Yes. You are right. This is one of the reasons I find it so interesting that much of this discussion has centered around the strained relationship between Jerry and Michael. To my knowledge, Michael is not involved at all specific to this incident. I only mention Michael's undermining Jerry (not the players -- I truly believe he wants to help them and then lure them to the Wiz) in public as background for why Jerry may already be inclined against Hoops, the Gym.

By Michael belittling and publicly feuding with Jerry, he forces players to split their loyalties. We're all aware of Michael's charisma, and Jerry's lack. The players' lack of respect for Jerry's wishes is shown in the undertones of their off the court actions in their training schedules and interviews.



> Artest improved his defense after one summer w/ MJ. He accidentally broke MJ's rib, not the other way around. So if Artest doesn't play last summer w/ MJ and improve his game and confidence (both defensively and offensively)... there's no Jalen Rose at trade deadline. Yes Artest is at times atrocious on the offensive end, but his game did improve this season.


Yes. Artest did the breaking. I didn't mean to imply otherwise. just that in two summers we have heard of these three injuries. Also, Artest *did* improve -- offensively *and* defensively. How much can be attributed to Hoops, the Gym and Micheal? We'll never know. How much did Artest respect Jerry? ...... 



> Crawford bulked up last offseason putting on 10lbs of muscle. Jerry K proclaimed him a 'new player' and said 'he now has muscles'. I will still argue that running w/ MJ and 'Toine all summer improved his confidence after a shaky first season.


As I remember, Crawford began to bulk only *after* the torn ACL, when Jerry had a captive, sedentary, and thoroughly chastised child on his hands. I think losing Tim Floyd had more to do with his boost in confidence, but that's opinion. I do know that Jerry has consistently referred to JC as a "Guard", while Crawford maintained "point guard" status for himself until the Jay Williams signing became imminent. I'm surprised JC hasn't re-injured the ACL from all the back-pedaling he's been doing since.

Needless to say, I'm not a fan of Crawford's maturity level, though I think he has very good skillz.

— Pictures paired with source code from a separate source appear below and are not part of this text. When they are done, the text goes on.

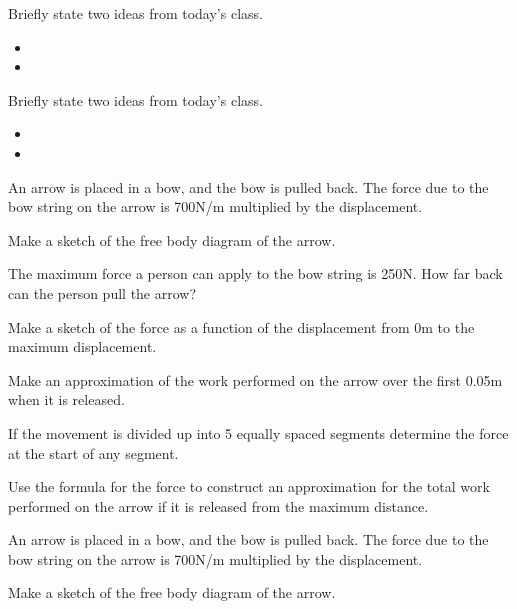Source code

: \begin{problem}
\item Briefly state two ideas from today's class.
  \begin{itemize}
  \item
  \item
  \end{itemize}
  \item Briefly state two ideas from today's class.
    \begin{itemize}
    \item
    \item
    \end{itemize}
    \item An arrow is placed in a bow, and the bow is pulled back. The
      force due to the bow string on the arrow is 700N/m multiplied by the
      displacement.
      \begin{subproblem}
      \item Make a sketch of the free body diagram of the arrow.
        \vfill
      \item The maximum force a person can apply to the bow string is
        250N. How far back can the person pull the arrow?
        \vfill
      \item Make a sketch of the force as a function of the displacement
        from 0m to the maximum displacement.
        \vfill
        \clearpage
      \item Make an approximation of the work performed on the arrow over
        the first 0.05m when it is released.
        \vfill
      \item If the movement is divided up into 5 equally spaced segments
        determine the force at the start of any segment.
        \vfill
      \item Use the formula for the force to construct an approximation
        for the total work performed on the arrow if it is released from
        the maximum distance.
        \vfill
      \end{subproblem}
  \clearpage
  \item An arrow is placed in a bow, and the bow is pulled back. The
    force due to the bow string on the arrow is 700N/m multiplied by the
    displacement.
    \begin{subproblem}
    \item Make a sketch of the free body diagram of the arrow.

\end{subproblem}
\end{problem}
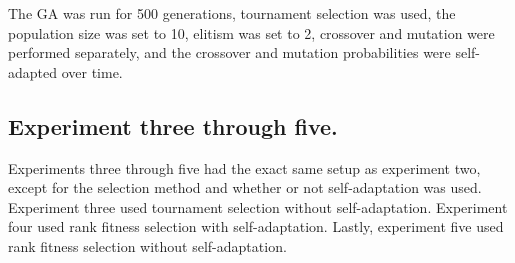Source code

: The GA was run for 500 generations, tournament selection was used, the population size was set to 10, elitism was set to 2, crossover and mutation were performed separately, and the crossover and mutation probabilities were self-adapted over time.

\subsection[Experiment Three through Five]{Experiment three through five.}

Experiments three through five had the exact same setup as experiment two, except for the selection method and whether or not self-adaptation was used. Experiment three used tournament selection without self-adaptation. Experiment four used rank fitness selection with self-adaptation. Lastly, experiment five used rank fitness selection without self-adaptation. 

% 
% 
% 
% 
% 


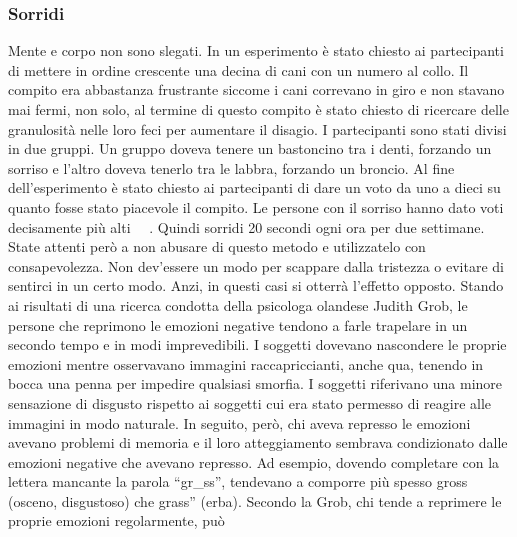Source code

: \documentclass[12pt]{book} %
\begin{document}
\subsubsection{Sorridi}
Mente e corpo non sono slegati. In un esperimento è stato chiesto ai partecipanti di mettere in ordine crescente una
decina di cani con un numero al collo. Il compito era abbastanza frustrante siccome i cani correvano in giro e non
stavano mai fermi, non solo, al termine di questo compito è stato chiesto di ricercare delle granulosità nelle loro
feci per aumentare il disagio. I partecipanti sono stati divisi in due gruppi. Un gruppo doveva tenere un bastoncino
tra i denti, forzando un sorriso e l'altro doveva tenerlo tra le labbra, forzando un broncio. Al
fine dell'esperimento è stato chiesto ai partecipanti di dare un voto da uno a dieci su quanto
fosse stato piacevole il compito. Le persone con il sorriso hanno dato voti decisamente più
alti \ \ .
Quindi sorridi 20 secondi ogni ora per due settimane. State attenti però a non abusare di questo metodo e utilizzatelo
con consapevolezza. Non dev'essere un modo per scappare dalla tristezza o evitare di sentirci in
un certo modo. Anzi, in questi casi si otterrà l'effetto opposto. Stando ai risultati di una
ricerca condotta della psicologa olandese Judith Grob, le persone che reprimono le emozioni negative tendono a farle
trapelare in un secondo tempo e in modi imprevedibili. I soggetti dovevano nascondere le proprie emozioni mentre
osservavano immagini raccapriccianti, anche qua, tenendo in bocca una penna per impedire qualsiasi smorfia. I soggetti
riferivano una minore sensazione di disgusto rispetto ai soggetti cui era stato permesso di reagire alle immagini in
modo naturale. In seguito, però, chi aveva represso le emozioni avevano problemi di memoria e il loro atteggiamento
sembrava condizionato dalle emozioni negative che avevano represso. Ad esempio, dovendo completare con la lettera
mancante la parola “gr\_ss”, tendevano a comporre più spesso {\textquotedbl}gross{\textquotedbl} (osceno, disgustoso)
che {\textquotedbl}grass” (erba). Secondo la Grob, chi tende a reprimere le proprie emozioni regolarmente, può
\end{document}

> Fizer has a questionable work ethic as it is. But he did try to 'slim down and quicken' his rookie year while trying to play the 3, which was a disaster. And his progression as a player has nothing to do w/ Jordan somehow undermining his game. Puh-lease.


You're welcome. Fizer definitely devoted verbage to the slim-and-quicken, but never produced. Meantime, his game never modified itself. Again, I apologize if I implied Jordan undermined Fizer's game. I did not intend to. Rather, hanging with Michael may have undermined Fizer's respect for Jerry. This is a very different thing.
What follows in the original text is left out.